• **Given records**
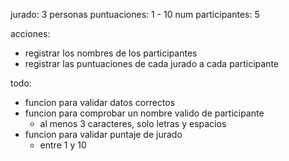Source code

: jurado: 3 personas
puntuaciones: 1 - 10
num participantes: 5

acciones:
- registrar los nombres de los participantes
- registrar las puntuaciones de cada jurado a cada participante

todo:
- funcion para validar datos correctos
- funcion para comprobar un nombre valido de participante
    - al menos 3 caracteres, solo letras y espacios
- funcion para validar puntaje de jurado
    - entre 1 y 10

• **Exercise objective**
Set down, unchanged, the line that contains "jurado: 3 personas" together with every later line in the records, through the last one.

• **Answer to the exercise**
: jurado: 3 personas
puntuaciones: 1 - 10
num participantes: 5

acciones:
- registrar los nombres de los participantes
- registrar las puntuaciones de cada jurado a cada participante

todo:
- funcion para validar datos correctos
- funcion para comprobar un nombre valido de participante
    - al menos 3 caracteres, solo letras y espacios
- funcion para validar puntaje de jurado
    - entre 1 y 10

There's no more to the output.